Mystery hatches make us better fly fishermen | PostIndependent.com

Mystery hatches make us better fly fishermen

Kirk Webb
On the Fly
an aphid
Simon Leather |

I’ve always enjoyed the mental parts of fly fishing as much as the physical parts. Watching insect hatches unfold around me in a trout river has fascinated me since I was a child. One of the most mysterious hatches I’ve ever fished occurs on the middle sections of the Fryingpan River during August and September. It’s infamously known as the toughest hatch and routinely confuses and frustrates even the best anglers; it is the serratella.

This unique mayfly has evolved over the years to become an asexual, flightless insect that carries an egg sack between its wings and is so tiny that about twenty of them could easily fit on the face of a dime. People come from across the country to fish in frustration trying to figure out and dial in this hatch. To my knowledge, no one ever has truly figured this hatch out. That’s kind of the beauty of it, in that we as fly fishers are always learning, just as the rivers are constantly evolving, shifting and moving.

Recently there have been reports of a mysterious “super hatch” that takes in the evening hours along the Fryingpan. Generally during the evening hours, rusty spinner falls, caddis and green drake hatches and occasional midge hatches take place. None of these insects were the culprit of this new mystery hatch, though.
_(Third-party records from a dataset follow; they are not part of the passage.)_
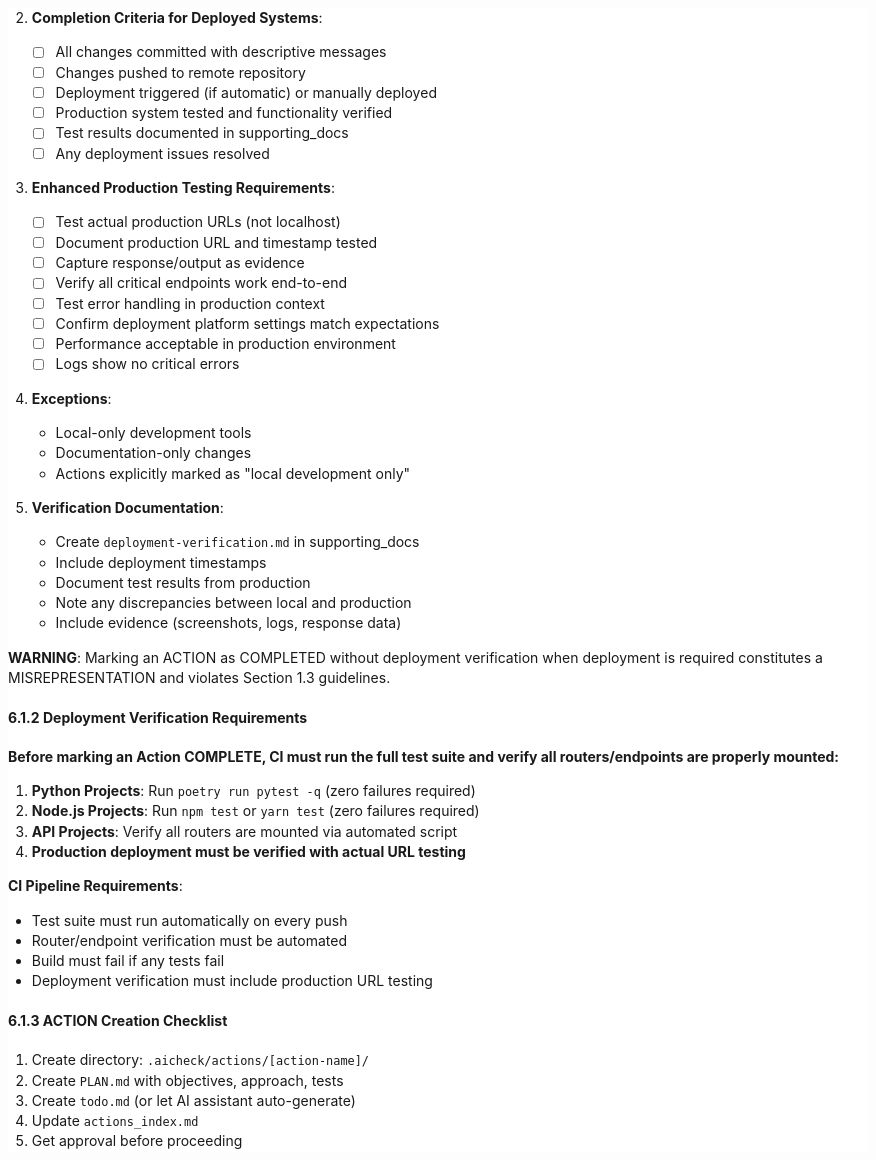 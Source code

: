 2. **Completion Criteria for Deployed Systems**:
   - [ ] All changes committed with descriptive messages
   - [ ] Changes pushed to remote repository
   - [ ] Deployment triggered (if automatic) or manually deployed
   - [ ] Production system tested and functionality verified
   - [ ] Test results documented in supporting_docs
   - [ ] Any deployment issues resolved

3. **Enhanced Production Testing Requirements**:
   - [ ] Test actual production URLs (not localhost)
   - [ ] Document production URL and timestamp tested
   - [ ] Capture response/output as evidence
   - [ ] Verify all critical endpoints work end-to-end
   - [ ] Test error handling in production context
   - [ ] Confirm deployment platform settings match expectations
   - [ ] Performance acceptable in production environment
   - [ ] Logs show no critical errors

4. **Exceptions**:
   - Local-only development tools
   - Documentation-only changes
   - Actions explicitly marked as "local development only"

5. **Verification Documentation**:
   - Create `deployment-verification.md` in supporting_docs
   - Include deployment timestamps
   - Document test results from production
   - Note any discrepancies between local and production
   - Include evidence (screenshots, logs, response data)

**WARNING**: Marking an ACTION as COMPLETED without deployment verification when deployment is required constitutes a MISREPRESENTATION and violates Section 1.3 guidelines.

#### 6.1.2 Deployment Verification Requirements

**Before marking an Action COMPLETE, CI must run the full test suite and verify all routers/endpoints are properly mounted:**

1. **Python Projects**: Run `poetry run pytest -q` (zero failures required)
2. **Node.js Projects**: Run `npm test` or `yarn test` (zero failures required)
3. **API Projects**: Verify all routers are mounted via automated script
4. **Production deployment must be verified with actual URL testing**

**CI Pipeline Requirements**:
- Test suite must run automatically on every push
- Router/endpoint verification must be automated
- Build must fail if any tests fail
- Deployment verification must include production URL testing

#### 6.1.3 ACTION Creation Checklist

1. Create directory: `.aicheck/actions/[action-name]/`
2. Create `PLAN.md` with objectives, approach, tests
3. Create `todo.md` (or let AI assistant auto-generate)
4. Update `actions_index.md`
5. Get approval before proceeding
In an effort to fulfill my own curiosity I fished the river on several occasions recently. It was an amazing learning experience. I saw firsthand how trout would key in on such a specific microscopic insect. I waded out into the river above where I saw the fish rising and collected with a swoop of my ball cap some of the tiny insects that were swarming in a cloud. Tiny winged aphids, a terrestrial insect, were the culprit of the rhythmically feeding trout and the frustrated anglers. I went home the next day, tied a bunch of size 30 aphid fly imitations at the vise and went back to the river the following day. The rest, as they say, is history as many trout found my flies. Fly fishing is a constant learning process where we as anglers never truly know what the rivers, the fish and the insects have in store for us, always keeping us on our toes.